---------- SUPPLIED DATA
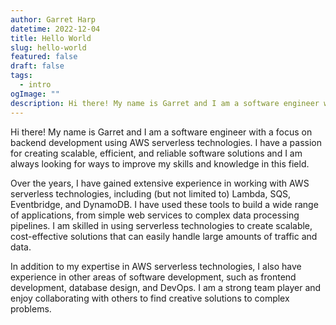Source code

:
 ```yaml
---
author: Garret Harp
datetime: 2022-12-04
title: Hello World
slug: hello-world
featured: false
draft: false
tags:
  - intro
ogImage: ""
description: Hi there! My name is Garret and I am a software engineer with a focus on backend development using AWS serverless technologies.
---
```


Hi there! My name is Garret and I am a software engineer with a focus on backend development using AWS serverless technologies. I have a passion for creating scalable, efficient, and reliable software solutions and I am always looking for ways to improve my skills and knowledge in this field.

Over the years, I have gained extensive experience in working with AWS serverless technologies, including (but not limited to) Lambda, SQS, Eventbridge, and DynamoDB. I have used these tools to build a wide range of applications, from simple web services to complex data processing pipelines. I am skilled in using serverless technologies to create scalable, cost-effective solutions that can easily handle large amounts of traffic and data.

In addition to my expertise in AWS serverless technologies, I also have experience in other areas of software development, such as frontend development, database design, and DevOps. I am a strong team player and enjoy collaborating with others to find creative solutions to complex problems.
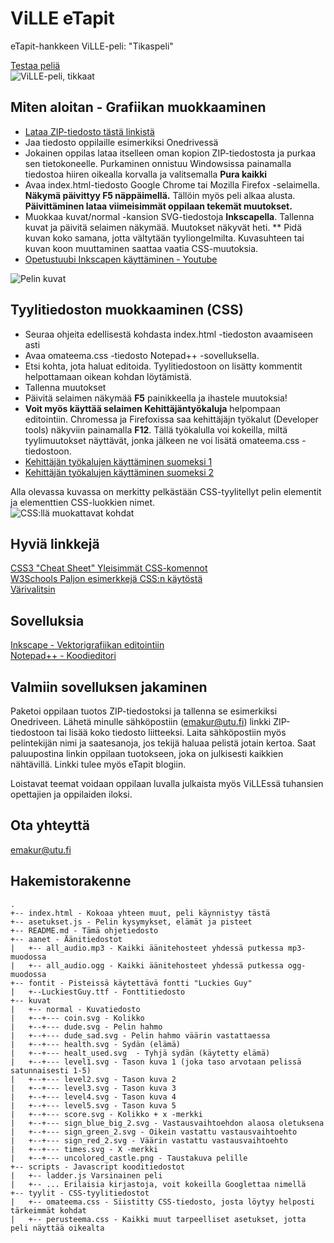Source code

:# ViLLE eTapit
eTapit-hankkeen ViLLE-peli: "Tikaspeli"  

[Testaa peliä](https://changty.github.io/index.html)  
![ViLLE-peli, tikkaat](https://cdn.rawgit.com/changty/etapit/master/esikatselu2.png)  

## Miten aloitan - Grafiikan muokkaaminen 
* [Lataa ZIP-tiedosto tästä linkistä](https://github.com/changty/etapit/archive/master.zip)  
* Jaa tiedosto oppilaille esimerkiksi Onedrivessä  
* Jokainen oppilas lataa itselleen oman kopion ZIP-tiedostosta ja purkaa sen tietokoneelle. Purkaminen onnistuu Windowsissa painamalla tiedostoa hiiren oikealla korvalla ja valitsemalla **Pura kaikki**     
* Avaa index.html-tiedosto Google Chrome tai Mozilla Firefox -selaimella. **Näkymä päivittyy F5 näppäimellä.** Tällöin myös peli alkaa alusta. **Päivittäminen lataa viimeisimmät oppilaan tekemät muutokset.**  
* Muokkaa kuvat/normal -kansion SVG-tiedostoja **Inkscapella**. Tallenna kuvat ja päivitä selaimen näkymää. Muutokset näkyvät heti. 
** Pidä kuvan koko samana, jotta vältytään tyyliongelmilta. Kuvasuhteen tai kuvan koon muuttaminen saattaa vaatia CSS-muutoksia.
* [Opetustuubi Inkscapen käyttäminen - Youtube](https://www.youtube.com/playlist?list=PLDpsi-eI0SgJv_syw26feTg7BP2AL01jT) 

![Pelin kuvat](https://cdn.rawgit.com/changty/etapit/master/esikatselu.png)    


## Tyylitiedoston muokkaaminen (CSS) 
* Seuraa ohjeita edellisestä kohdasta index.html -tiedoston avaamiseen asti
* Avaa omateema.css -tiedosto Notepad++ -sovelluksella. 
* Etsi kohta, jota haluat editoida. Tyylitiedostoon on lisätty kommentit helpottamaan oikean kohdan löytämistä. 
* Tallenna muutokset 
* Päivitä selaimen näkymää **F5** painikkeella ja ihastele muutoksia!
* **Voit myös käyttää selaimen Kehittäjäntyökaluja** helpompaan editointiin. Chromessa ja Firefoxissa saa kehittäjäjn työkalut (Developer tools) näkyviin painamalla **F12**. Tällä työkalulla voi kokeilla, miltä tyylimuutokset näyttävät, jonka jälkeen ne voi lisätä omateema.css -tiedostoon.   
* [Kehittäjän työkalujen käyttäminen suomeksi 1](https://corellia.fi/selain-kehittajan-tyokaluna-osa-1/)
* [Kehittäjän työkalujen käyttäminen suomeksi 2](https://corellia.fi/selain-kehittajan-tyokaluna-osa-2/)  

Alla olevassa kuvassa on merkitty pelkästään CSS-tyylitellyt pelin elementit ja elementtien CSS-luokkien nimet.   
![CSS:llä muokattavat kohdat](https://cdn.rawgit.com/changty/etapit/master/luokat.png)    


## Hyviä linkkejä 
[CSS3 "Cheat Sheet" Yleisimmät CSS-komennot](http://www.lesliefranke.com/files/reference/csscheatsheet.html)  
[W3Schools Paljon esimerkkejä CSS:n käytöstä](http://www.w3schools.com/css/)  
[Värivalitsin](http://www.w3schools.com/colors/colors_picker.asp)   

## Sovelluksia
[Inkscape - Vektorigrafiikan editointiin](https://inkscape.org/en/download/)  
[Notepad++ - Koodieditori](https://notepad-plus-plus.org/download/v6.9.2.html)   

## Valmiin sovelluksen jakaminen
Paketoi oppilaan tuotos ZIP-tiedostoksi ja tallenna se esimerkiksi Onedriveen. Lähetä minulle sähköpostiin ([emakur@utu.fi](mailto:emakur@utu.fi)) linkki ZIP-tiedostoon tai lisää koko tiedosto liitteeksi. Laita sähköpostiin myös pelintekijän nimi ja saatesanoja, jos tekijä haluaa pelistä jotain kertoa. Saat paluupostina linkin oppilaan tuotokseen, joka on julkisesti kaikkien nähtävillä. Linkki tulee myös eTapit blogiin.  

Loistavat teemat voidaan oppilaan luvalla julkaista myös ViLLEssä tuhansien opettajien ja oppilaiden iloksi. 


## Ota yhteyttä 
[emakur@utu.fi](mailto:emakur@utu.fi)

## Hakemistorakenne 
```
.
+-- index.html - Kokoaa yhteen muut, peli käynnistyy tästä
+-- asetukset.js - Pelin kysymykset, elämät ja pisteet
+-- README.md - Tämä ohjetiedosto
+-- aanet - Äänitiedostot
|   +-- all_audio.mp3 - Kaikki äänitehosteet yhdessä putkessa mp3-muodossa
|   +-- all_audio.ogg - Kaikki äänitehosteet yhdessä putkessa ogg-muodossa
+-- fontit - Pisteissä käytettävä fontti "Luckies Guy" 
|   +--LuckiestGuy.ttf - Fonttitiedosto
+-- kuvat
|   +-- normal - Kuvatiedosto
|   +--+--- coin.svg - Kolikko
|   +--+--- dude.svg - Pelin hahmo
|   +--+--- dude_sad.svg - Pelin hahmo väärin vastattaessa
|   +--+--- health.svg - Sydän (elämä)
|   +--+--- healt_used.svg  - Tyhjä sydän (käytetty elämä)
|   +--+--- level1.svg - Tason kuva 1 (joka taso arvotaan pelissä satunnaisesti 1-5) 
|   +--+--- level2.svg - Tason kuva 2
|   +--+--- level3.svg - Tason kuva 3 
|   +--+--- level4.svg - Tason kuva 4
|   +--+--- level5.svg - Tason kuva 5
|   +--+--- score.svg - Kolikko + x -merkki
|   +--+--- sign_blue_big_2.svg - Vastausvaihtoehdon alaosa oletuksena 
|   +--+--- sign_green_2.svg - Oikein vastattu vastausvaihtoehto
|   +--+--- sign_red_2.svg - Väärin vastattu vastausvaihtoehto
|   +--+--- times.svg - X -merkki 
|   +--+--- uncolored_castle.png - Taustakuva pelille 
+-- scripts - Javascript kooditiedostot
|   +-- ladder.js Varsinainen peli
|   +-- ... Erilaisia kirjastoja, voit kokeilla Googlettaa nimellä
+-- tyylit - CSS-tyylitiedostot
|   +-- omateema.css - Siistitty CSS-tiedosto, josta löytyy helposti tärkeimmät kohdat
|   +-- perusteema.css - Kaikki muut tarpeelliset asetukset, jotta peli näyttää oikealta
```
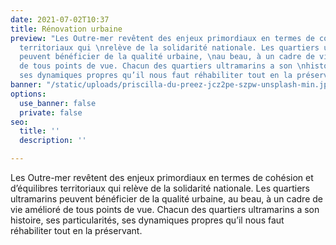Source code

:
 ```yaml
---
date: 2021-07-02T10:37
title: Rénovation urbaine
preview: "Les Outre-mer revêtent des enjeux primordiaux en termes de cohésion et d’équilibres
  territoriaux qui \nrelève de la solidarité nationale. Les quartiers ultramarins
  peuvent bénéficier de la qualité urbaine, \nau beau, à un cadre de vie amélioré
  de tous points de vue. Chacun des quartiers ultramarins a son \nhistoire, ses particularités,
  ses dynamiques propres qu’il nous faut réhabiliter tout en la préservant."
banner: "/static/uploads/priscilla-du-preez-jcz2pe-szpw-unsplash-min.jpg"
options:
  use_banner: false
  private: false
seo:
  title: ''
  description: ''

---
```

Les Outre-mer revêtent des enjeux primordiaux en termes de cohésion et d’équilibres territoriaux qui relève de la solidarité nationale. Les quartiers ultramarins peuvent bénéficier de la qualité urbaine, au beau, à un cadre de vie amélioré de tous points de vue. Chacun des quartiers ultramarins a son histoire, ses particularités, ses dynamiques propres qu’il nous faut réhabiliter tout en la préservant.
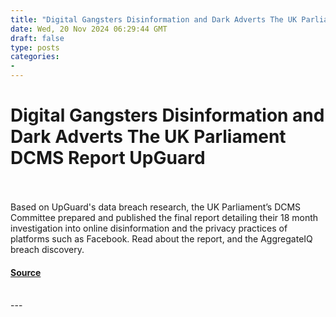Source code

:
 ```yaml
---
title: "Digital Gangsters Disinformation and Dark Adverts The UK Parliament DCMS Report UpGuard"
date: Wed, 20 Nov 2024 06:29:44 GMT
draft: false
type: posts
categories: 
- 
---
```

# Digital Gangsters Disinformation and Dark Adverts The UK Parliament DCMS Report UpGuard

<br/>

<br/>
Based on UpGuard's data breach research, the UK Parliament’s DCMS Committee prepared and published the final report detailing their 18 month investigation into online disinformation and the privacy practices of platforms such as Facebook. Read about the report, and the AggregateIQ breach discovery.

#### [Source](https://www.upguard.com/breaches/digital-gangsters-disinformation-dark-adverts-uk-parliament-dcms-report)

<br/>
---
--------------------
Every line of the records above where the string "muodossa" is found should be copied.

|   +-- all_audio.mp3 - Kaikki äänitehosteet yhdessä putkessa mp3-muodossa
|   +-- all_audio.ogg - Kaikki äänitehosteet yhdessä putkessa ogg-muodossa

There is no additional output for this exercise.